§ **EXERCISE INSTRUCTIONS**
Using the records below, give the number of lines where the string "technique" shows up. Add nothing to it.
══════════
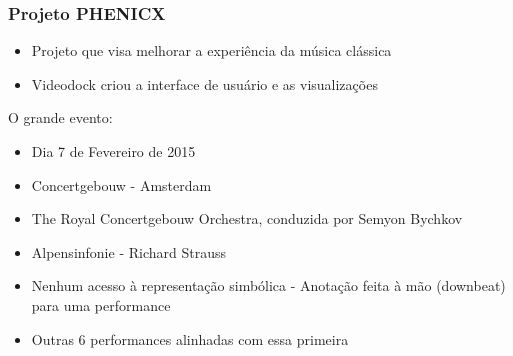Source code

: \begin{frame}
  \frametitle{Projeto PHENICX}
  \begin{itemize}
    \item Projeto que visa melhorar a experiência da música clássica\pause
    \item Videodock criou a interface de usuário e as visualizações \pause
  \end{itemize}
  O grande evento: \pause
  \begin{itemize}
    \item Dia 7 de Fevereiro de 2015
    \item Concertgebouw - Amsterdam
    \item The Royal Concertgebouw Orchestra, conduzida por Semyon Bychkov
    \item Alpensinfonie - Richard Strauss
    \item Nenhum acesso à representação simbólica - Anotação feita à mão (downbeat) para uma performance
    \item Outras 6 performances alinhadas com essa primeira
  \end{itemize}
\end{frame}

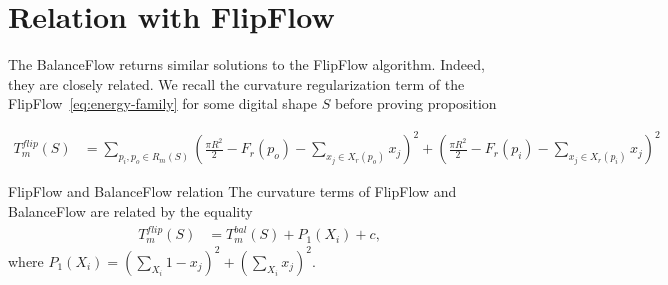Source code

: \section{Relation with FlipFlow}
	The BalanceFlow returns similar solutions to the FlipFlow algorithm. Indeed, they are closely related. We recall the curvature regularization term of the FlipFlow~\cref{eq:energy-family} for some digital shape $S$ before proving proposition

\begin{align}
T_{m}^{flip}(S) &= \sum_{ p_i,p_o \in R_m(S)}{ ( \frac{\pi R^2}{2} - F_r(p_o) - \sum_{x_j \in X_r(p_o)}{x_j})^2 + (\frac{\pi R^2}{2} - F_r(p_i) - \sum_{x_j \in X_r(p_i)}{x_j})^2 }
\label{eq:curvature-term}
\end{align}

\begin{proposition}{FlipFlow and BalanceFlow relation}
The curvature terms of FlipFlow and BalanceFlow are related by the equality
\begin{align*}
T_{m}^{flip}(S) &= T_{m}^{bal}(S) + P_1(X_i) + c,
\end{align*}
where $P_1(X_i) = (\sum_{X_i}{ 1-x_j})^2 + (\sum_{X_i}{x_j})^2.$
\label{prop:flipflow-balanceflow-relation}
\end{proposition}

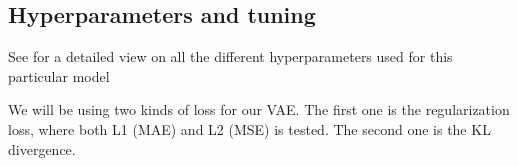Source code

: \subsection{Hyperparameters and tuning}

See \cite{app:hyperparams} for a detailed view on all the different hyperparameters used for this particular model


We will be using two kinds of loss for our VAE. The first one is the regularization loss, where both L1 (MAE) and L2 (MSE) is tested. The second one is the KL divergence.  
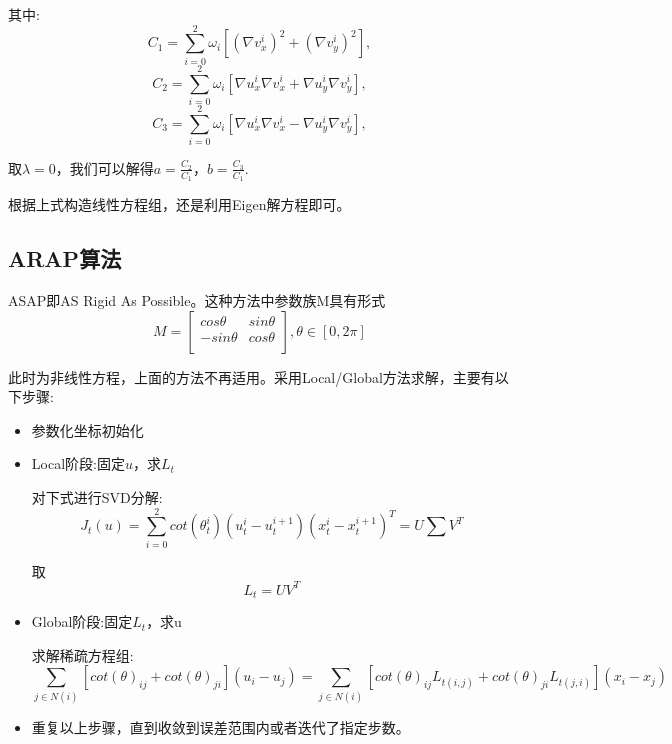 \documentclass{article}
\begin{document}
其中: $$ C_1 = \sum_{i=0}^2\omega_i[(\nabla v_x^i)^2+ (\nabla v_y^i)^2] ,$$
$$ C_2 = \sum_{i=0}^2\omega_i[\nabla u_x^i \nabla v_x^i+ \nabla u_y^i \nabla v_y^i] ,$$
$$ C_3 = \sum_{i=0}^2\omega_i[\nabla u_x^i \nabla v_x^i- \nabla u_y^i \nabla v_y^i] ,$$

取$\lambda=0$，我们可以解得$ a=\frac{C_2}{C_1}$，$b=\frac{C_3}{C_1}$.

根据上式构造线性方程组，还是利用Eigen解方程即可。

	
	\subsection{ARAP算法}
	
		ASAP即AS Rigid As Possible。这种方法中参数族M具有形式
	$$
	M = \left[ \begin{array}{cc}
		cos\theta & sin\theta \\
		-sin\theta & cos\theta \\
	\end{array} \right],\theta \in [0,2\pi]
	$$
	
	此时为非线性方程，上面的方法不再适用。采用Local/Global方法求解，主要有以下步骤:
	
		\begin{itemize}
		\item 参数化坐标初始化
	\end{itemize}

	\begin{itemize}
	\item Local阶段:固定$u$，求$L_t$
	
	对下式进行SVD分解:
	     $$ J_t(u) =  \sum_{i=0}^{2} cot(\theta_t^i)  (u_t^i-u_t^{i+1}) (x_t^i-x_t^{i+1})^T = U\sum V^T   $$
	     
	 取  $$ L_t=UV^T $$ 
	
\end{itemize}

	\begin{itemize}
	\item Global阶段:固定$L_t$，求u
	
	求解稀疏方程组:
	$$ \sum_{j\in N(i)} [cot(\theta)_{ij}+cot(\theta)_{ji}](u_i-u_j) = \sum_{j\in N(i)} [cot(\theta)_{ij}L_{t(i,j)}+cot(\theta)_{ji}L_{t(j,i)}](x_i-x_j)  $$
	
   \end{itemize}

	\begin{itemize}
	\item 重复以上步骤，直到收敛到误差范围内或者迭代了指定步数。
    \end{itemize}
	
\end{document}
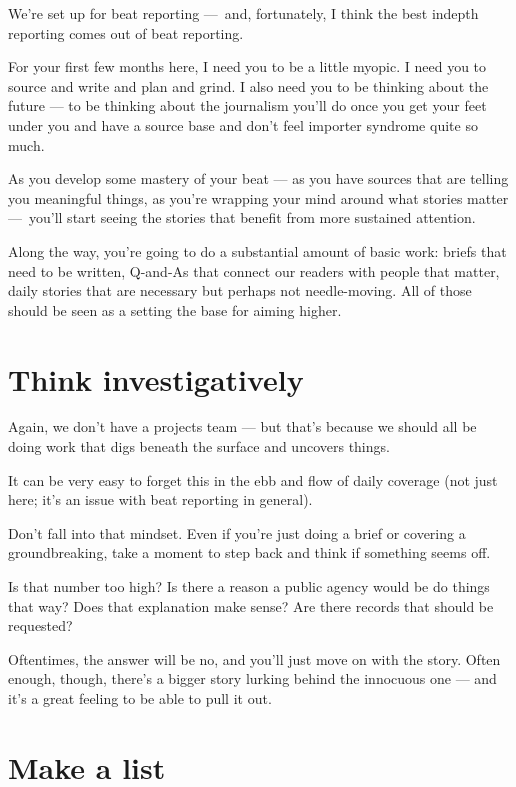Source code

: \documentclass[
  11pt,
  american,
  letterpaperpaper,
  extrafontsizes,onecolumn,openright
  ]{memoir}
\newlength{\rf}
\begin{document}
We're set up for beat reporting ---~and, fortunately, I think the best indepth reporting comes out of beat reporting.

For your first few months here, I need you to be a little myopic. I need you to source and write and plan and grind. I also need you to be thinking about the future --- to be thinking about the journalism you'll do once you get your feet under you and have a source base and don't feel importer syndrome quite so much.

As you develop some mastery of your beat --- as you have sources that are telling you meaningful things, as you're wrapping your mind around what stories matter ---~you'll start seeing the stories that benefit from more sustained attention.

Along the way, you're going to do a substantial amount of basic work: briefs that need to be written, Q-and-As that connect our readers with people that matter, daily stories that are necessary but perhaps not needle-moving. All of those should be seen as a setting the base for aiming higher.

\hypertarget{think-investigatively}{%
\section*{Think investigatively}\label{think-investigatively}}

Again, we don't have a projects team --- but that's because we should all be doing work that digs beneath the surface and uncovers things.

It can be very easy to forget this in the ebb and flow of daily coverage (not just here; it's an issue with beat reporting in general).

Don't fall into that mindset. Even if you're just doing a brief or covering a groundbreaking, take a moment to step back and think if something seems off.

Is that number too high? Is there a reason a public agency would be do things that way? Does that explanation make sense? Are there records that should be requested?

Oftentimes, the answer will be no, and you'll just move on with the story. Often enough, though, there's a bigger story lurking behind the innocuous one --- and it's a great feeling to be able to pull it out.

\hypertarget{make-a-list}{%
\section*{Make a list}\label{make-a-list}}
\end{document}
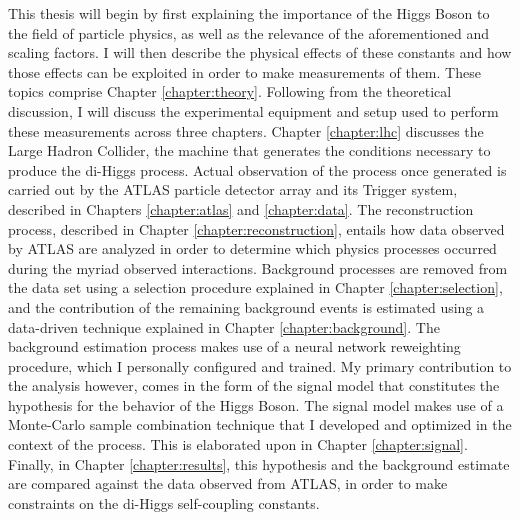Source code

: This thesis will begin by first explaining the importance of the Higgs Boson to the field of particle physics,
    as well as the relevance of the aforementioned \kl and \kvv scaling factors.
I will then describe the physical effects of these constants
    and how those effects can be exploited in order to make measurements of them.
These topics comprise Chapter \ref{chapter:theory}.
Following from the theoretical discussion,
    I will discuss the experimental equipment and setup used to perform these measurements across three chapters.
Chapter \ref{chapter:lhc} discusses the Large Hadron Collider, the machine that generates the conditions necessary to produce the di-Higgs process.
Actual observation of the process once generated is carried out by the ATLAS particle detector array and its Trigger system,
    described in Chapters \ref{chapter:atlas} and \ref{chapter:data}.
The reconstruction process, described in Chapter \ref{chapter:reconstruction},
    entails how data observed by ATLAS are analyzed in order to determine which physics processes occurred during the myriad observed interactions.
Background processes are removed from the data set using a selection procedure explained in Chapter \ref{chapter:selection},
    and the contribution of the remaining background events is estimated using a data-driven technique explained in Chapter \ref{chapter:background}. 
The background estimation process makes use of a neural network reweighting procedure, which I personally configured and trained.
My primary contribution to the analysis however, comes in the form of the signal model that constitutes the hypothesis for the behavior of the Higgs Boson.
The signal model makes use of a Monte-Carlo sample combination technique that I developed and optimized in the context of the \vbfproc process.
This is elaborated upon in Chapter \ref{chapter:signal}.
Finally, in Chapter \ref{chapter:results}, this hypothesis and the background estimate are compared against the data observed from ATLAS,
    in order to make constraints on the di-Higgs self-coupling constants.


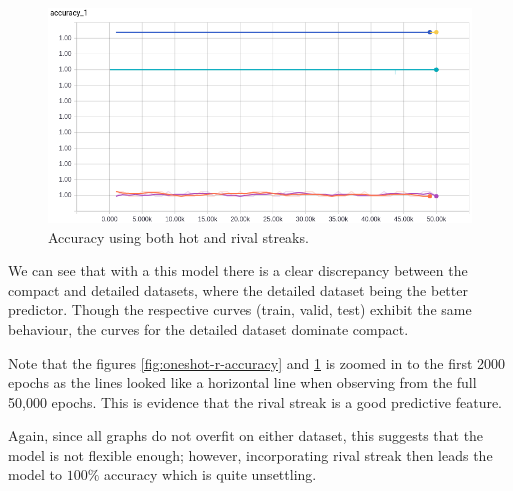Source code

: \documentclass{article} %
\begin{document}
\begin{figure}[!htb]
\endminipage
{}%
  \includegraphics[width=\linewidth]{plots/model1/oneshot/streak-hr/accuracy.png}
  \caption{Accuracy using both hot and rival streaks.}\label{fig:oneshot-hr-accuracy}
\endminipage
\end{figure}
\label{fig:oneshot-accuracies}

We can see that with a this model there is a clear discrepancy between the compact and detailed datasets, where the detailed dataset being the better predictor.
Though the respective curves (train, valid, test) exhibit the same behaviour, the curves for the detailed dataset dominate compact.

Note that the figures \ref{fig:oneshot-r-accuracy} and \ref{fig:oneshot-hr-accuracy} is zoomed in to the first 2000 epochs as the lines looked like a horizontal line when observing from the full 50,000 epochs.  This is evidence that the rival streak is a good predictive feature.

Again, since all graphs do not overfit on either dataset, this suggests that the model is not flexible enough; however, incorporating rival streak then leads the model to $100\%$ accuracy which is quite unsettling.
\end{document}
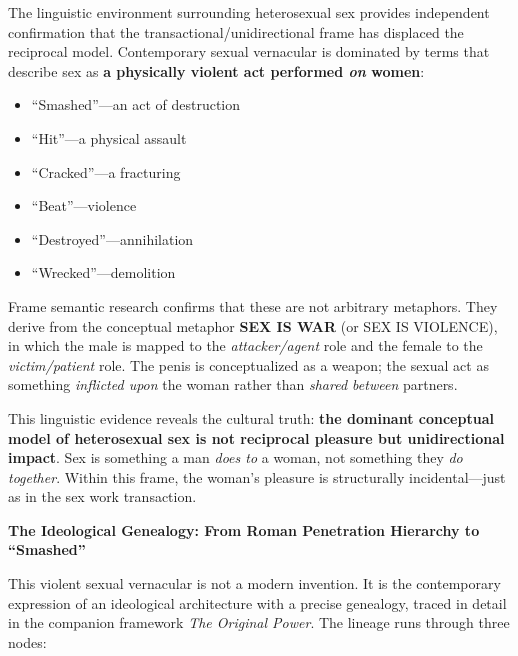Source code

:\documentclass[12pt,openany]{book}
\numberwithin{equation}{chapter}
\begin{document}
The linguistic environment surrounding heterosexual sex provides independent confirmation that the transactional/unidirectional frame has displaced the reciprocal model. Contemporary sexual vernacular is dominated by terms that describe sex as \textbf{a physically violent act performed \textit{on} women}:

\begin{itemize}
    \item ``Smashed''---an act of destruction
    \item ``Hit''---a physical assault
    \item ``Cracked''---a fracturing
    \item ``Beat''---violence
    \item ``Destroyed''---annihilation
    \item ``Wrecked''---demolition
\end{itemize}

Frame semantic research confirms that these are not arbitrary metaphors. They derive from the conceptual metaphor \textbf{SEX IS WAR} (or SEX IS VIOLENCE), in which the male is mapped to the \textit{attacker/agent} role and the female to the \textit{victim/patient} role. The penis is conceptualized as a weapon; the sexual act as something \textit{inflicted upon} the woman rather than \textit{shared between} partners.

This linguistic evidence reveals the cultural truth: \textbf{the dominant conceptual model of heterosexual sex is not reciprocal pleasure but unidirectional impact}. Sex is something a man \textit{does to} a woman, not something they \textit{do together}. Within this frame, the woman's pleasure is structurally incidental---just as in the sex work transaction.

\textbf{The Ideological Genealogy: From Roman Penetration Hierarchy to ``Smashed''}

This violent sexual vernacular is not a modern invention. It is the contemporary expression of an ideological architecture with a precise genealogy, traced in detail in the companion framework \textit{The Original Power}. The lineage runs through three nodes:
\end{document}
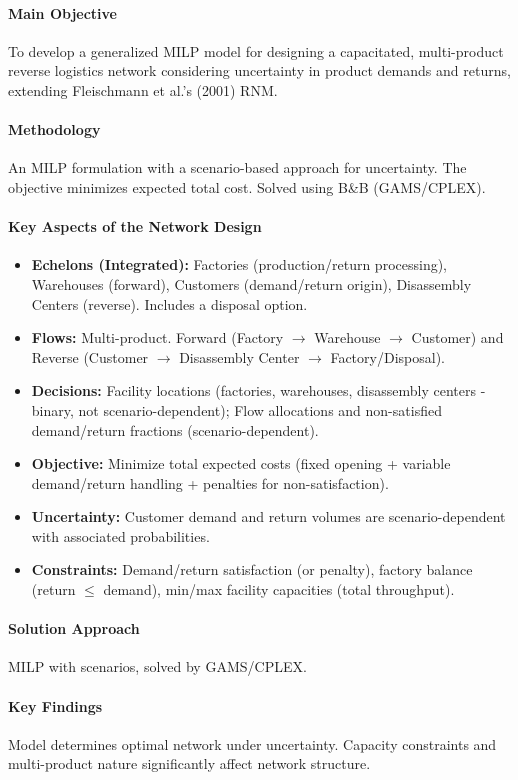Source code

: \paragraph{Main Objective} To develop a generalized MILP model for designing a capacitated, multi-product reverse logistics network considering uncertainty in product demands and returns, extending Fleischmann et al.'s (2001) RNM.
\paragraph{Methodology} An MILP formulation with a scenario-based approach for uncertainty. The objective minimizes expected total cost. Solved using B\&B (GAMS/CPLEX).
\paragraph{Key Aspects of the Network Design}
\begin{itemize}
    \item \textbf{Echelons (Integrated):} Factories (production/return processing), Warehouses (forward), Customers (demand/return origin), Disassembly Centers (reverse). Includes a disposal option.
    \item \textbf{Flows:} Multi-product. Forward (Factory $\rightarrow$ Warehouse $\rightarrow$ Customer) and Reverse (Customer $\rightarrow$ Disassembly Center $\rightarrow$ Factory/Disposal).
    \item \textbf{Decisions:} Facility locations (factories, warehouses, disassembly centers - binary, not scenario-dependent); Flow allocations and non-satisfied demand/return fractions (scenario-dependent).
    \item \textbf{Objective:} Minimize total expected costs (fixed opening + variable demand/return handling + penalties for non-satisfaction).
    \item \textbf{Uncertainty:} Customer demand and return volumes are scenario-dependent with associated probabilities.
    \item \textbf{Constraints:} Demand/return satisfaction (or penalty), factory balance (return $\le$ demand), min/max facility capacities (total throughput).
\end{itemize}
\paragraph{Solution Approach} MILP with scenarios, solved by GAMS/CPLEX.
\paragraph{Key Findings} Model determines optimal network under uncertainty. Capacity constraints and multi-product nature significantly affect network structure.
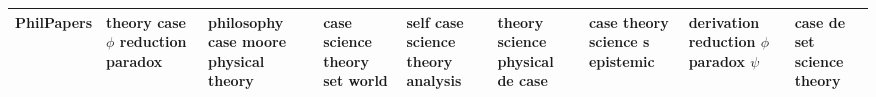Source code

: \documentclass[11pt,a4paper]{article}
\begin{document}
\begin{appendices}
\begin{table*}[htp]
\begin{tiny}
\begin{tabular}{|p{}|p{}|p{}|p{}|p{}|p{}|p{}|p{}|p{}|}
PhilPapers & theory \newline case \newline $\phi$ \newline reduction \newline paradox & philosophy \newline case \newline moore \newline physical \newline theory & case \newline science \newline theory \newline set \newline world & self \newline case \newline science \newline theory \newline analysis & theory \newline science \newline physical \newline de \newline case & case \newline theory \newline science \newline s \newline epistemic & derivation \newline reduction \newline $\phi$ \newline paradox \newline $\psi$ & case \newline de \newline set \newline science \newline theory\\\hline

\end{tabular}
\end{tiny}
\end{table*}
\end{appendices}
\end{document}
══════════
§ **ANSWER TO THIS TASK**
2